高田機工の事業の詳細は次のとおりであり、セグメントの区分と同一であります。
(1)橋梁事業
新設鋼橋の設計・製作・現場据付、既設橋梁維持補修工事の設計・製作・現場据付、橋梁関連鋼構造物の設計・製作・現場据付、複合構造物の設計・製作・現場据付、土木及び海洋関連鋼構造物の製作、制震部材他橋梁関連製品の製作をしております。
(2)鉄構事業
超高層ビル鉄骨等の製作・現場施工、大空間構造物の設計・製作・現場施工、制震部材の製作をしております。
高田機工の経営方針、経営環境及び対処すべき課題等は、以下のとおりであります。
なお、文中の将来に関する事項は、当事業年度末現在において高田機工が判断したものであります。
(1)経営方針
高田機工は創業以来、橋梁、鉄骨など鋼構造物の設計、製作、架設を専門に行う企業として全国に事業を展開してまいりました。そしてこの間一貫して社会に貢献することを目標とし、高度な技術力で安全を重視した施工を行い良質な社会資本を提供することで、顧客の皆様の信頼を得ることを経営の基本としております。
また、和歌山工場内に設置した技術研究所を中心に、常に時代の先端を捉えた技術開発に努め、顧客の皆様の多種多様な要望にお応えし、新しい技術が拓く豊かな未来社会に向けて、経済・文化の発展に貢献する企業として研鑽を重ねております。
なお、2021年5月14日に開示した「第6次中期経営計画」において、経営理念を「良質な社会資本を提供し、環境と人に優しい未来を支える」と定めております。
(2)経営上の目標の達成状況を判断するための客観的な指標等
2021年5月14日に開示した「第6次中期経営計画」においては、数値目標は2024年3月期の完成工事高200億円、経常利益12億円のみとし、2032年の会社設立100周年に向けての会社の進んでいく方向の記載に重点を置いておりました。結果は完成工事高196億円、経常利益14億円となり、完成工事高がわずかに未達となったものの経常利益は目標を達成することが出来ました。また期間平均の配当性向は36.6%で目標の25%以上を上回り、自己株式取得も期間累計で4.4億円実施いたしました。新デバイス製品の開発、橋梁保全事業の推進、鉄構事業の生産性向上、新規事業への取組みにつきましては、次の中期経営計画に引継ぎ、着実に成果が上がるよう努力いたします。
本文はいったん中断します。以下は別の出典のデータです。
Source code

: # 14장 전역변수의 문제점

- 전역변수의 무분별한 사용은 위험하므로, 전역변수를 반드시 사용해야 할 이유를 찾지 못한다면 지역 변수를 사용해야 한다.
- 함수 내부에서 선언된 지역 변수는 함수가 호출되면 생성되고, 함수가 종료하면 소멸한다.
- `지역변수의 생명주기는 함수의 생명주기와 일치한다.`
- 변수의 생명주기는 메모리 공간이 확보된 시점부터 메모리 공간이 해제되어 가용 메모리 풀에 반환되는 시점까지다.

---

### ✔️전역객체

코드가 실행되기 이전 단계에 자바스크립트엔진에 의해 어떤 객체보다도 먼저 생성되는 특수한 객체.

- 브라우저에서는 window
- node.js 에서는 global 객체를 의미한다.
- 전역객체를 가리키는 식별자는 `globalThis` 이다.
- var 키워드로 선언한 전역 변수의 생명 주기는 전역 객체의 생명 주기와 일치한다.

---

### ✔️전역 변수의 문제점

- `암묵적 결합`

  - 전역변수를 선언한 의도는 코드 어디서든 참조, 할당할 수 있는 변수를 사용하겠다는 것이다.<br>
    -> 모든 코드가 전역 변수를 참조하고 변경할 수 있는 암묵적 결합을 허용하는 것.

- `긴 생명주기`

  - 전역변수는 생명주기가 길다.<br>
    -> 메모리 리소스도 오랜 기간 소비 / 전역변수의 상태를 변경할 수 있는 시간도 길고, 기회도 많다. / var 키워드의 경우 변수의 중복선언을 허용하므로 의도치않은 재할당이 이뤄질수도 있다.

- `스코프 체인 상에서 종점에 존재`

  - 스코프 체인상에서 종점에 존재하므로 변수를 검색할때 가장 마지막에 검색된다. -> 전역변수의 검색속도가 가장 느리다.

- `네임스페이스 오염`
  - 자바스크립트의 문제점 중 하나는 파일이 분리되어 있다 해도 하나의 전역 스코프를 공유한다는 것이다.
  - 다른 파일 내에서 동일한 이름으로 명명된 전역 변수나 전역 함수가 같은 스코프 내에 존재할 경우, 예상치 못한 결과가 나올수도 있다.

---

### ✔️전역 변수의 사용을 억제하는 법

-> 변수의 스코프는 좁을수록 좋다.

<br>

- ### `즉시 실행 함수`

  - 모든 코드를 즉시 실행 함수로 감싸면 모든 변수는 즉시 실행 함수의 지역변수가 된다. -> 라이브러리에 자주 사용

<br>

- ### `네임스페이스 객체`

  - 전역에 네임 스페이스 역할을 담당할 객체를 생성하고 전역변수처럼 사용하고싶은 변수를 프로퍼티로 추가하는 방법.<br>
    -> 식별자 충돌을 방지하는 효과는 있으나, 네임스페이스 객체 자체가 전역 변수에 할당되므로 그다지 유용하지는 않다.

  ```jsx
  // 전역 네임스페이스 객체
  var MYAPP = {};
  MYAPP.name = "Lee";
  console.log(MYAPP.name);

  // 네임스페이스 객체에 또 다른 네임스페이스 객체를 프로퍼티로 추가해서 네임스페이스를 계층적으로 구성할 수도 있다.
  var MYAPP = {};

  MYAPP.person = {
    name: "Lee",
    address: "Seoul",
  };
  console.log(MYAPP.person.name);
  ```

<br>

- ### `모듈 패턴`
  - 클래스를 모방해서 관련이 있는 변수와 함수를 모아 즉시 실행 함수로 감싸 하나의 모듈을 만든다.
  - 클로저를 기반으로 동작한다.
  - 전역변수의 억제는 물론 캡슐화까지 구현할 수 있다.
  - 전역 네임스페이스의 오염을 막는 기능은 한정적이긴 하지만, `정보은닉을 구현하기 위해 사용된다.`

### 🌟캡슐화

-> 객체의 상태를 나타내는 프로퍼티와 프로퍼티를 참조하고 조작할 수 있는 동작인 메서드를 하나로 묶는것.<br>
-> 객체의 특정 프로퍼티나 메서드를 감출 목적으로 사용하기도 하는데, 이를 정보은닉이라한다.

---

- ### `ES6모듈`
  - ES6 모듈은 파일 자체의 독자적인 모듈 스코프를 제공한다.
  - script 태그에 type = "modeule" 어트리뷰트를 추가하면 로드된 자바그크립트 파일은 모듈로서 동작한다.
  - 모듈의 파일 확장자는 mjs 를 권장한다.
経営環境が目まぐるしく変化する中で、2024年5月10日に「中期経営計画2024」を開示しております。日々変化する事業環境を的確に捉え、想定外の事象に対しても的確かつ迅速に対応できる企業への変貌が必要と認識しております。そのため、業績目標は3カ年の期間平均で完成工事高205億円、営業利益10億円、最終年度のROE5.0%以上のみとし、「持続的な成長」と「企業価値の向上」を目指し、新たなステージへ飛躍するための3年間と位置付け変革に挑戦してまいります。
(3)経営環境
2025年3月期は、橋梁事業においては新設鋼橋の発注量が2024年3月期実績を下回る可能性が高く、更に受注競争が厳しくなると予想されます。鉄構事業においては、日本経済が回復基調にあり、今後首都圏での大型再開発案件が相当数出件されることが予想され、所謂2024年問題への対応懸念はあるものの、鉄骨需要の回復が期待されます。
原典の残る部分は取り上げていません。